The popularity of smartphones is making them goldmines for hackers, and more mobile threats are predicted to emerge in 2015. For starters, there are the networks smartphones access, both secured (ie your home wifi) or unsecured (public wifi, 3G and 4G connections).
According to industry research, around half of all smartphone owners do not have antivirus software installed on their devices, let alone the basic security of a passcode to unlock the phone.
Then there are the risks that come with new technology, products and apps.
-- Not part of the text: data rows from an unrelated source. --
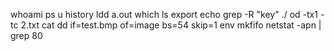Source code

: whoami
ps u
history
ldd a.out
which ls
export
echo
grep -R "key" ./
od -tx1 -tc 2.txt
cat
dd if=test.bmp of=image bs=54 skip=1
env
mkfifo
netstat -apn | grep 80

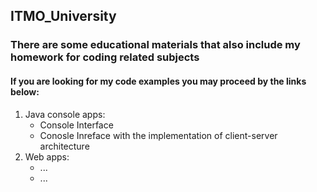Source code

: ## ITMO_University
### There are some educational materials that also include my homework for coding related subjects
#### If you are looking for my code examples you may proceed by the links below:
1. Java console apps:
   - Console Interface
   - Conosle Inreface with the implementation of client-server architecture
2. Web apps:
   - ...
   - ... 
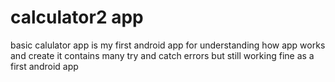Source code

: # calculator2 app
basic calulator app
is my first android app
for understanding how app works and create
it contains many try and catch errors but still working fine as a first android app
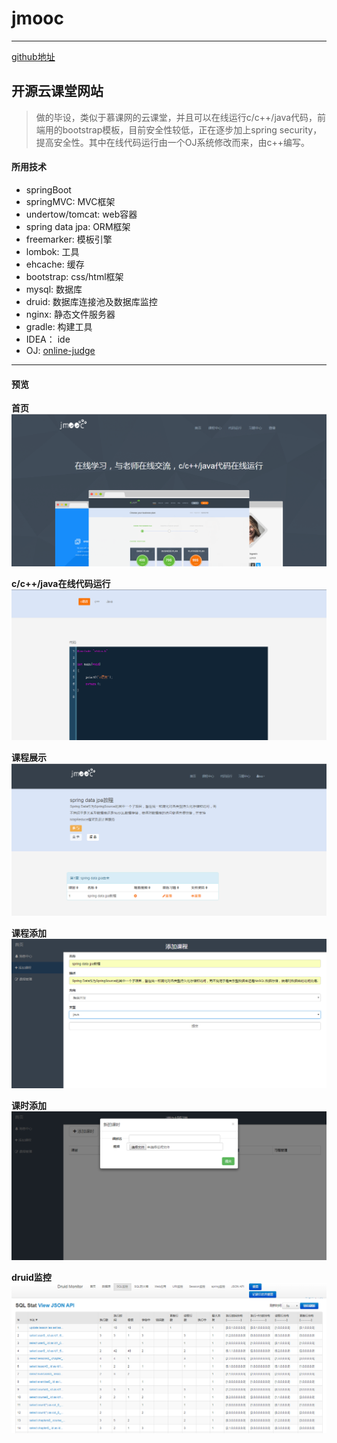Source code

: # jmooc

---

[github地址](https://github.com/jcalaz/jmooc)
## 开源云课堂网站

> 做的毕设，类似于慕课网的云课堂，并且可以在线运行c/c++/java代码，前端用的bootstrap模板，目前安全性较低，正在逐步加上spring security，提高安全性。其中在线代码运行由一个OJ系统修改而来，由c++编写。

#### 所用技术
 - springBoot
 - springMVC: MVC框架
 - undertow/tomcat: web容器
 - spring data jpa: ORM框架
 - freemarker: 模板引擎
 - lombok: 工具
 - ehcache: 缓存
 - bootstrap: css/html框架
 - mysql: 数据库
 - druid: 数据库连接池及数据库监控
 - nginx: 静态文件服务器
 - gradle: 构建工具
 - IDEA： ide
 - OJ: [online-judge](https://git.oschina.net/jungle/online-judge)
 
---
#### 预览

**首页**
![index](screenshot/index.png)

**c/c++/java在线代码运行**
![code](screenshot/code.png)

**课程展示**
![leses](screenshot/leses.png)

**课程添加**
![add](screenshot/add.png)

**课时添加**
![les](screenshot/les.png)

**druid监控**
![druid](screenshot/druid.png)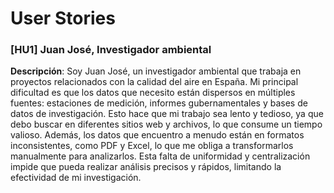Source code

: # User Stories


### [HU1] Juan José, Investigador ambiental

**Descripción**:
Soy Juan José, un investigador ambiental que trabaja en proyectos relacionados con la calidad del aire en España. Mi principal dificultad es que los datos que necesito están dispersos en múltiples fuentes: estaciones de medición, informes gubernamentales y bases de datos de investigación. Esto hace que mi trabajo sea lento y tedioso, ya que debo buscar en diferentes sitios web y archivos, lo que consume un tiempo valioso. Además, los datos que encuentro a menudo están en formatos inconsistentes, como PDF y Excel, lo que me obliga a transformarlos manualmente para analizarlos. Esta falta de uniformidad y centralización impide que pueda realizar análisis precisos y rápidos, limitando la efectividad de mi investigación.
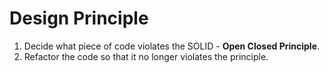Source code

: ﻿# Design Principle

1. Decide what piece of code violates the SOLID - **Open Closed Principle**.
2. Refactor the code so that it no longer violates the principle.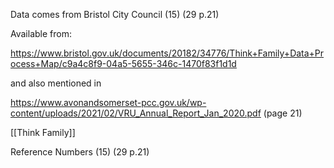Data comes from Bristol City Council (15) (29 p.21)

Available from: 

https://www.bristol.gov.uk/documents/20182/34776/Think+Family+Data+Process+Map/c9a4c8f9-04a5-5655-346c-1470f83f1d1d 

and also mentioned in 

https://www.avonandsomerset-pcc.gov.uk/wp-content/uploads/2021/02/VRU_Annual_Report_Jan_2020.pdf (page 21)

[[Think Family]]

Reference Numbers (15) (29 p.21)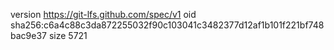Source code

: version https://git-lfs.github.com/spec/v1
oid sha256:c6a4c88c3da872255032f90c103041c3482377d12af1b101f221bf748bac9e37
size 5721
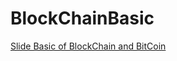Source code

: # BlockChainBasic
[Slide Basic of BlockChain and BitCoin](https://docs.google.com/presentation/d/1Xrj1Q_kaN-EQq97KX32WecTaXWyukq5sD_QyPHXudU8/edit?usp=sharing)
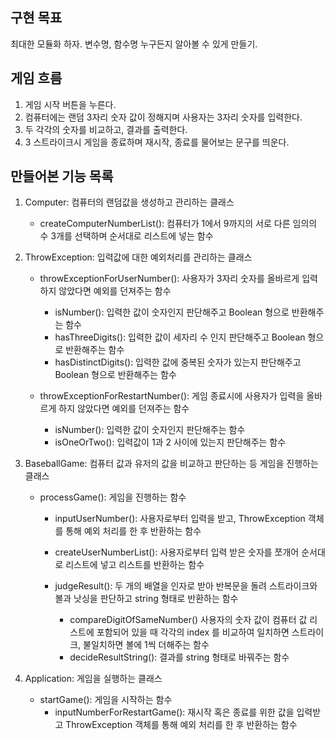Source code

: ## 구현 목표

최대한 모듈화 하자. 
변수명, 함수명 누구든지 알아볼 수 있게 만들기.


## 게임 흐름

1. 게임 시작 버튼을 누른다.
2. 컴퓨터에는 랜덤 3자리 숫자 값이 정해지며 사용자는 3자리 숫자를 입력한다.
3. 두 각각의 숫자를 비교하고, 결과를 출력한다.
4. 3 스트라이크시 게임을 종료하며 재시작, 종료를 물어보는 문구를 띄운다.

## 만들어본 기능 목록

1. Computer: 컴퓨터의 랜덤값을 생성하고 관리하는 클래스
    * createComputerNumberList(): 컴퓨터가 1에서 9까지의 서로 다른 임의의 수 3개를 선택하며 순서대로 리스트에 넣는 함수

2. ThrowException: 입력값에 대한 예외처리를 관리하는 클래스
    * throwExceptionForUserNumber(): 사용자가 3자리 숫자를 올바르게 입력하지 않았다면 예외를 던져주는 함수
        * isNumber(): 입력한 값이 숫자인지 판단해주고 Boolean 형으로 반환해주는 함수
        * hasThreeDigits(): 입력한 값이 세자리 수 인지 판단해주고 Boolean 형으로 반환해주는 함수
        * hasDistinctDigits(): 입력한 값에 중복된 숫자가 있는지 판단해주고 Boolean 형으로 반환해주는 함수
      
    * throwExceptionForRestartNumber(): 게임 종료시에 사용자가 입력을 올바르게 하지 않았다면 예외를 던져주는 함수
        * isNumber(): 입력한 값이 숫자인지 판단해주는 함수
        * isOneOrTwo(): 입력값이 1과 2 사이에 있는지 판단해주는 함수
      
3. BaseballGame: 컴퓨터 값과 유저의 값을 비교하고 판단하는 등 게임을 진행하는 클래스
    * processGame(): 게임을 진행하는 함수
       * inputUserNumber(): 사용자로부터 입력을 받고, ThrowException 객체를 통해 예외 처리를 한 후 반환하는 함수
       * createUserNumberList(): 사용자로부터 입력 받은 숫자를 쪼개어 순서대로 리스트에 넣고 리스트를 반환하는 함수
       
       * judgeResult(): 두 개의 배열을 인자로 받아 반복문을 돌려 스트라이크와 볼과 낫싱을 판단하고 string 형태로 반환하는 함수
           * compareDigitOfSameNumber() 사용자의 숫자 값이 컴퓨터 값 리스트에 포함되어 있을 때 각각의 index 를 비교하여 일치하면 스트라이크, 불일치하면 볼에 1씩 더해주는 함수
           * decideResultString(): 결과를 string 형태로 바꿔주는 함수
      
4. Application: 게임을 실행하는 클래스
    * startGame(): 게임을 시작하는 함수
       * inputNumberForRestartGame(): 재시작 혹은 종료를 위한 값을 입력받고 ThrowException 객체를 통해 예외 처리를 한 후 반환하는 함수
According to security experts, mobile wallets and mobile payment systems are particularly vulnerable to attacks.
In the Forbes article mentioned previously, Patrick Nielsen, Senior Security Research, with Kaspersky Lab says cybercriminals will be quick to take advantage of weaknesses.
“In fact, we already have some examples of malware stealing virtual wallets from users’ devices, and very high-profile incidents of banks themselves being infiltrated,” he says.
The Australian government’s Stay Smart Online website recommends treating your smartphone like a wallet – regardless of whether or not you actually use it as a “mobile wallet” – and keep it safe and with you all the time.
The website also says you should turn on security features built into the device, install security software, turn off Bluetooth connections when you are not using them and check for system updates regularly to help keep your information secure.
Portable skimming devices
According to APCA data, skimming is the biggest issue for proprietary debit card fraud and was worth $13.6 million in 2013. The organisation says the major targets are ATMs and taxis, but it can also be the result of someone using “fake terminals that are not connected to the banks’ networks and are not processing real transactions”.
While these devices used to be big, bulky and easy to detect, the authorities have warned that ghost terminals and other skimming devices are getting more sophisticated and harder to detect every year.
Some devices have also been adapted to target the radio frequencies transmitted by contactless cards, meaning data could be taken from you without you even making a payment.
In a report from the ABC, Queensland fraud and cybercrime detective Brian Hay says it would take a tech-savvy criminal about $130 to create a skimmer that wirelessly steals contactless card data.
“If I had one of those in my pocket, satchel or briefcase, and you were standing next to me on a train and your wallet was in your back pocket and I moved near enough to activate the signal on the RFID, well then I’ve got your details,” he says.
Hays notes that it is only a potential threat at this stage, but it is still important to be aware of this “vulnerability in the system”. With these concerned echoed elsewhere in the world, it is probably only a matter of time before skimming threats become even harder to detect.
Keeping an eye out for anything suspicious, holding onto your card during transactions and regularly checking your statements are the most effective ways to reduce the risk of skimming at this stage, although new measures may come into play in the future.
With debit card theft and fraud tactics adapting almost as quickly as security, it is hard to know where the struggle will go in 2015. But the odds of avoiding debit card fraud and other security issues are in favour of people who stay aware of the risks and take precautions seriously.
The five areas of security outlined above have been flagged by experts as the ones to watch out for this year, which should mean banks and other stakeholders’ amp up protection in a range of different ways.
Being aware of these risks also means that you can make more informed decisions about how you use and manage your debit card. By taking the time to think about things like when you are due for a new card and the security offered by a merchant when you use your card, you should be able to help keep your debit card as safe as possible throughout the year.